The second thing I did was to apply for get the rights of all my other books back. To be honest I was pissed off with my big American publisher and wanted to take my toys and go home. Gallingly this was the time they were most helpful. They even rang me!!!

Finally I went looking for an ebook publisher – someone who knew how to package a book with covers etc. and more importantly how to make kindle friendly downloadable files. Doing it alone is a lot of work and needs a steep learning curve. The lovely Lindy Cameron, powerhouse and publisher of Clandestine Press was more than willing to include my books on her list. My first three books came out as The Dion Chronicles in 2010 with a set of wonderful covers that I helped choose (and Lindy sometimes mentions that she likes the books. Pure gold I tell you.) They are selling o.k. Lindy isn’t worried about warehouse space and she doesn’t need me to sell 10,000 of thousands of books the way the big American Publishers do. I talk to her on the phone and do marketing appearances with her.

In 2011 Russell B. Farr from Ticonderoga Publications offered to bring The Dion Chronicles out in print and they came out later with really stunning covers which I had some say in. I did a book launch and some publicity. I felt in control and it felt good.

This year I hope to publish my other books The Three Sisters in ebook and also the long rejected sequel, The Melded Child with Clandestine Press. People still email and ask me where it is. I love the internet even if it is a time sink.

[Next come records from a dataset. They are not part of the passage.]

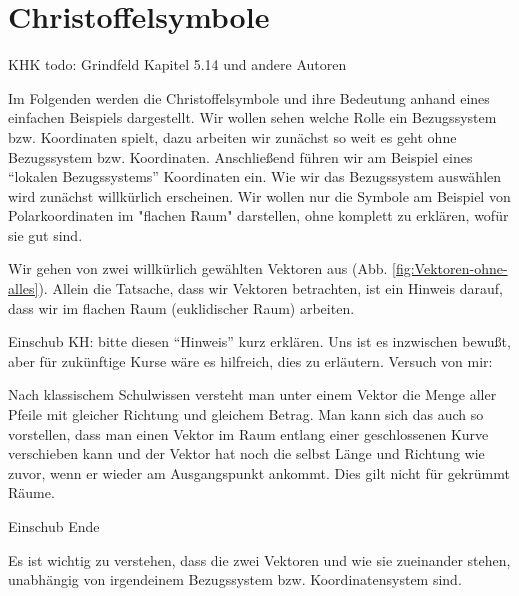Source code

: \section{Christoffelsymbole}

KHK todo: Grindfeld Kapitel 5.14 und andere Autoren



Im Folgenden werden die Christoffelsymbole und ihre Bedeutung anhand eines einfachen Beispiels dargestellt. Wir wollen sehen welche Rolle ein Bezugssystem bzw.  Koordinaten spielt, dazu arbeiten wir zunächst so weit es geht ohne Bezugssystem bzw. Koordinaten. Anschließend führen wir am Beispiel eines "`lokalen Bezugssystems"' Koordinaten ein. Wie wir das Bezugssystem auswählen wird zunächst willkürlich erscheinen. Wir wollen nur die Symbole am Beispiel von Polarkoordinaten im "flachen Raum" darstellen, ohne komplett zu erklären, wofür sie gut sind.

Wir gehen von zwei willkürlich gewählten Vektoren aus (Abb. \ref{fig:Vektoren-ohne-alles}). Allein die Tatsache, dass wir Vektoren betrachten, ist ein Hinweis darauf, dass wir im flachen Raum (euklidischer Raum) arbeiten. 

\bigskip
Einschub KH: bitte diesen "`Hinweis"' kurz erklären. Uns ist es inzwischen bewußt, aber für zukünftige Kurse wäre es hilfreich, dies zu erläutern. Versuch von mir: 

Nach klassischem Schulwissen versteht man unter einem Vektor die Menge aller Pfeile mit gleicher Richtung und gleichem Betrag. Man kann sich das auch so vorstellen, dass man einen Vektor im Raum entlang einer geschlossenen Kurve verschieben kann und der Vektor hat noch die selbst Länge und Richtung wie zuvor, wenn er wieder am Ausgangspunkt ankommt. Dies gilt nicht für gekrümmt Räume. 

Einschub Ende
\bigskip

Es ist wichtig zu verstehen, dass die zwei Vektoren und wie sie zueinander stehen, unabhängig von irgendeinem Bezugssystem bzw. Koordinatensystem sind. 

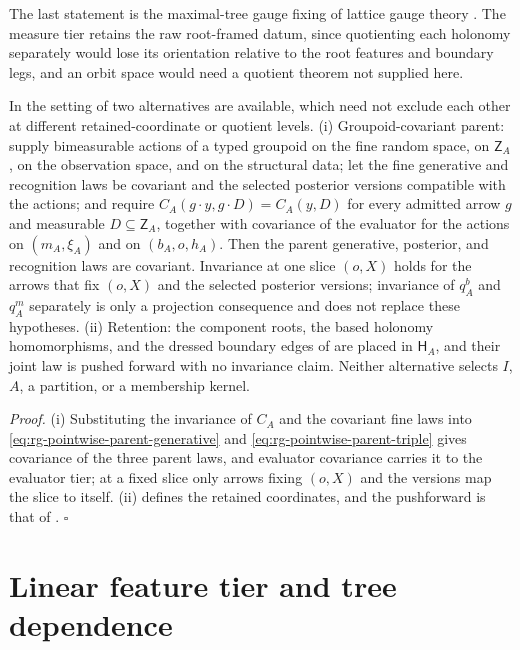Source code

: The last statement is the maximal-tree gauge fixing of lattice gauge theory \citep{Creutz1977}. The
measure tier retains the raw root-framed datum, since quotienting each holonomy separately would lose its
orientation relative to the root features and boundary legs, and an orbit space would need a quotient
theorem not supplied here.

In the setting of  two alternatives are available, which need not
exclude each other at different retained-coordinate or quotient levels. (i) Groupoid-covariant parent:
supply bimeasurable actions of a typed groupoid on the fine random space, on $\mathsf Z_A$, on the
observation space, and on the structural data; let the fine generative and recognition laws be covariant
and the selected posterior versions compatible with the actions; and require
$C_A(g\cdot y,g\cdot D)=C_A(y,D)$ for every admitted arrow $g$ and measurable $D\subseteq\mathsf Z_A$,
together with covariance of the evaluator for the actions on $(m_A,\xi_A)$ and on $(b_A,o,h_A)$. Then the
parent generative, posterior, and recognition laws are covariant. Invariance at one slice $(o,X)$ holds for
the arrows that fix $(o,X)$ and the selected posterior versions; invariance of $q^b_A$ and $q^m_A$
separately is only a projection consequence and does not replace these hypotheses. (ii) Retention: the
component roots, the based holonomy homomorphisms, and the dressed boundary edges of
 are placed in $\mathsf H_A$, and their joint law is pushed forward with no
invariance claim. Neither alternative selects $I$, $A$, a partition, or a membership kernel.

\noindent\emph{Proof.}
(i) Substituting the invariance of $C_A$ and the covariant fine laws into
\eqref{eq:rg-pointwise-parent-generative} and \eqref{eq:rg-pointwise-parent-triple} gives covariance of the
three parent laws, and evaluator covariance carries it to the evaluator tier; at a fixed slice only arrows
fixing $(o,X)$ and the versions map the slice to itself. (ii) defines the retained coordinates, and the
pushforward is that of . $\square$

\section{Linear feature tier and tree dependence}

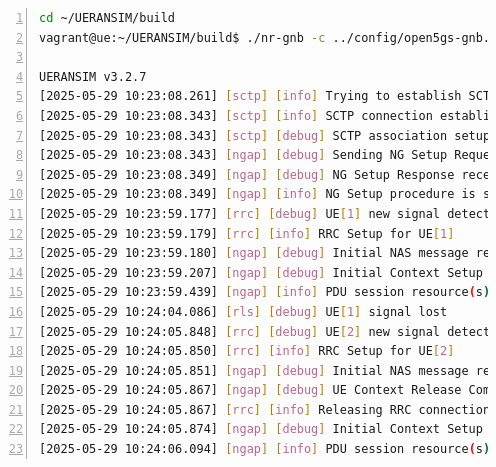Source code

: \begin{lstlisting}[basicstyle=\small, frame=single, breaklines=true, postbreak=\mbox{\textcolor{red}{$\hookrightarrow$}\space}, escapeinside ={\%,}, escapechar={!}, numbers=left, language=sh, caption=gNB run en resultaat]
cd ~/UERANSIM/build
vagrant@ue:~/UERANSIM/build$ ./nr-gnb -c ../config/open5gs-gnb.yaml

UERANSIM v3.2.7
[2025-05-29 10:23:08.261] [sctp] [info] Trying to establish SCTP connection... (10.0.0.10:38412)
[2025-05-29 10:23:08.343] [sctp] [info] SCTP connection established (10.0.0.10:38412)
[2025-05-29 10:23:08.343] [sctp] [debug] SCTP association setup ascId[3]
[2025-05-29 10:23:08.343] [ngap] [debug] Sending NG Setup Request
[2025-05-29 10:23:08.349] [ngap] [debug] NG Setup Response received
[2025-05-29 10:23:08.349] [ngap] [info] NG Setup procedure is successful
[2025-05-29 10:23:59.177] [rrc] [debug] UE[1] new signal detected
[2025-05-29 10:23:59.179] [rrc] [info] RRC Setup for UE[1]
[2025-05-29 10:23:59.180] [ngap] [debug] Initial NAS message received from UE[1]
[2025-05-29 10:23:59.207] [ngap] [debug] Initial Context Setup Request received
[2025-05-29 10:23:59.439] [ngap] [info] PDU session resource(s) setup for UE[1] count[1]
[2025-05-29 10:24:04.086] [rls] [debug] UE[1] signal lost
[2025-05-29 10:24:05.848] [rrc] [debug] UE[2] new signal detected
[2025-05-29 10:24:05.850] [rrc] [info] RRC Setup for UE[2]
[2025-05-29 10:24:05.851] [ngap] [debug] Initial NAS message received from UE[2]
[2025-05-29 10:24:05.867] [ngap] [debug] UE Context Release Command received
[2025-05-29 10:24:05.867] [rrc] [info] Releasing RRC connection for UE[1]
[2025-05-29 10:24:05.874] [ngap] [debug] Initial Context Setup Request received
[2025-05-29 10:24:06.094] [ngap] [info] PDU session resource(s) setup for UE[2] count[1]
\end{lstlisting}

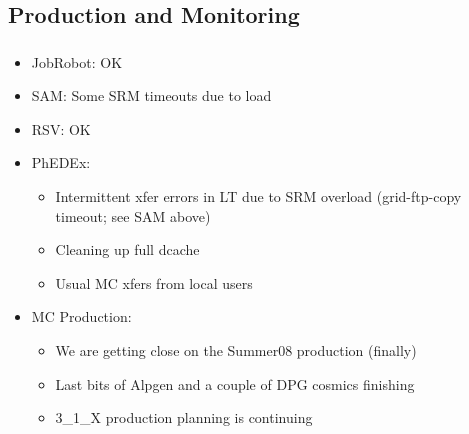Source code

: \documentclass{beamer}
\begin{document}
\subsection{Production and Monitoring}
\begin{frame}
\frametitle{}
\begin{itemize}
     \item JobRobot: OK
     \item SAM: Some SRM timeouts due to load
     \item RSV: OK
     \item PhEDEx:
	 \begin{itemize}
		\item Intermittent xfer errors in LT due to SRM overload (grid-ftp-copy timeout; see SAM above) 
		\item Cleaning up full dcache
		\item Usual MC xfers from local users
	 \end{itemize}
     \item MC Production:
	 \begin{itemize}
		\item We are getting close on the Summer08 production (finally)
		\item Last bits of Alpgen and a couple of DPG cosmics finishing
		\item 3\_1\_X production planning is continuing
	 \end{itemize}
\end{itemize}
\end{frame}
\end{document}
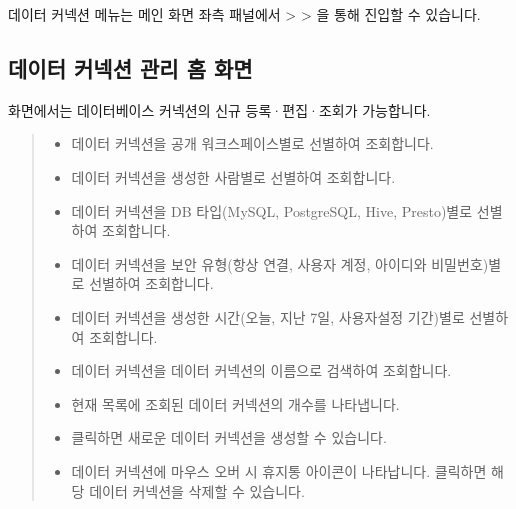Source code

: \documentclass[letterpaper,10pt,english]{sphinxmanual}
\begin{document}
데이터 커넥션 메뉴는 메인 화면 좌측 패널에서  \textgreater{}  \textgreater{} 을 통해 진입할 수 있습니다.
\begin{quote}

\begin{figure}[H]
\centering

\noindent{}
\end{figure}
\end{quote}


\subsection{데이터 커넥션 관리 홈 화면}
\label{\detokenize{discovery/part02/data_connection:id2}}
 화면에서는 데이터베이스 커넥션의 신규 등록·편집·조회가 가능합니다.
\begin{quote}

\begin{figure}[H]
\centering

\noindent{}
\end{figure}
\begin{itemize}
\item {} 
 데이터 커넥션을 공개 워크스페이스별로 선별하여 조회합니다.

\item {} 
 데이터 커넥션을 생성한 사람별로 선별하여 조회합니다.

\item {} 
 데이터 커넥션을 DB 타입(MySQL, PostgreSQL, Hive, Presto)별로 선별하여 조회합니다.

\item {} 
 데이터 커넥션을 보안 유형(항상 연결, 사용자 계정, 아이디와 비밀번호)별로 선별하여 조회합니다.

\item {} 
 데이터 커넥션을 생성한 시간(오늘, 지난 7일, 사용자설정 기간)별로 선별하여 조회합니다.

\item {} 
 데이터 커넥션을 데이터 커넥션의 이름으로 검색하여 조회합니다.

\item {} 
 현재 목록에 조회된 데이터 커넥션의 개수를 나타냅니다.

\item {} 
 클릭하면 새로운 데이터 커넥션을 생성할 수 있습니다.

\item {} 
 데이터 커넥션에 마우스 오버 시 휴지통 아이콘이 나타납니다. 클릭하면 해당 데이터 커넥션을 삭제할 수 있습니다.

\end{itemize}
\end{quote}
\end{document}
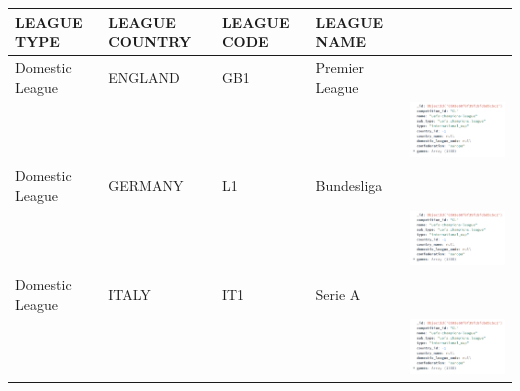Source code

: \documentclass{Configuration_Files/PoliMi3i_thesis}
\begin{document}
    \begin{tabular}{|p{3cm}|p{2cm}|p{2cm}|p{2cm}|p{6cm}|}
        \hline
        \rowcolor{bluepoli!40}
        \textbf{LEAGUE TYPE}          & \textbf{LEAGUE COUNTRY} & \textbf{LEAGUE CODE} & \textbf{LEAGUE NAME} & \\ \hline
    Domestic League                & ENGLAND                & GB1                  & Premier League     & \\
    & & & &\includegraphics[scale=0.7]{Images/Leagues analysed/CL.png}  \\ \hline
    Domestic League                & GERMANY                & L1                   & Bundesliga         & \\
    & & & &\includegraphics[scale=0.7]{Images/Leagues analysed/CL.png}  \\ \hline
    Domestic League                & ITALY                  & IT1                  & Serie A            & \\
    & & & &\includegraphics[scale=0.7]{Images/Leagues analysed/CL.png}  \\ \hline
\end{tabular}
\end{document}
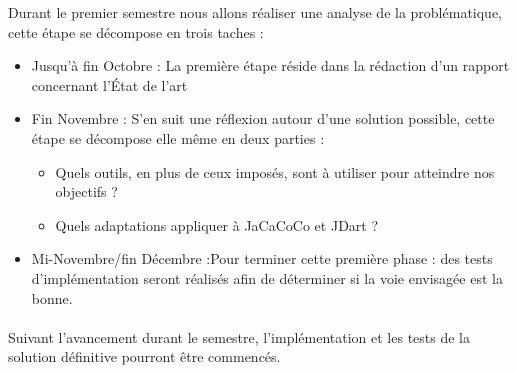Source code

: 
Durant le premier semestre nous allons réaliser une analyse de la problématique, cette étape se décompose en trois taches :
\begin{itemize}
	\item Jusqu'à fin Octobre : La première étape réside dans la rédaction d'un rapport concernant l'État de l'art
	\item Fin Novembre : S'en suit une réflexion autour d'une solution possible, cette étape se décompose elle même en deux parties :
		\begin{itemize}
		 \item Quels outils, en plus de ceux imposés, sont à utiliser pour atteindre nos objectifs ?
		 \item Quels adaptations appliquer à JaCaCoCo et JDart ?	
		\end{itemize}	
	\item Mi-Novembre/fin Décembre :Pour terminer cette première phase : des tests d'implémentation seront réalisés afin de déterminer si la voie envisagée est la bonne.
\end{itemize}
	
\paragraph{}
Suivant l'avancement durant le semestre, l'implémentation et les tests de la solution définitive pourront être commencés.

This is strange time to be publishing. The conventional market is in a messy transitional state where advances are dropping and midlist authors are being ditched all over the place. The print media seems to be dominated on all sides by the lowest common denominator. People out there who want to read niche or thoughtfully written books/articles are almost being forced to resort to ebooks.

The ebook market gives you so much more control over your product and it’s a big global market. You don’t have to be a bestseller to be read. You can have readers all over the world and get feed back from them. And my ebook publisher pays me a much larger percentage on my books so I’ve seen more royalties than I’ve ever seen in my life (Which wouldn’t be hard. Up until now it was all lump sum advances).

The only real problem is marketing. So many voices in a room shouting at each other, and no one really listening. How to do enough while leaving yourself enough time to do the actual writing? How to do it successfully? How to increase your readership? When I’ve cracked that problem I’ll let you know.

Jane Routley has published four books and a number of short stories. Two of The Dion Chronicles won Aurealis awards for the Year’s Best Fantasy Novel.

When not writing and guzzling chocolate, she works for the railways gathering up lost souls and collecting station stories.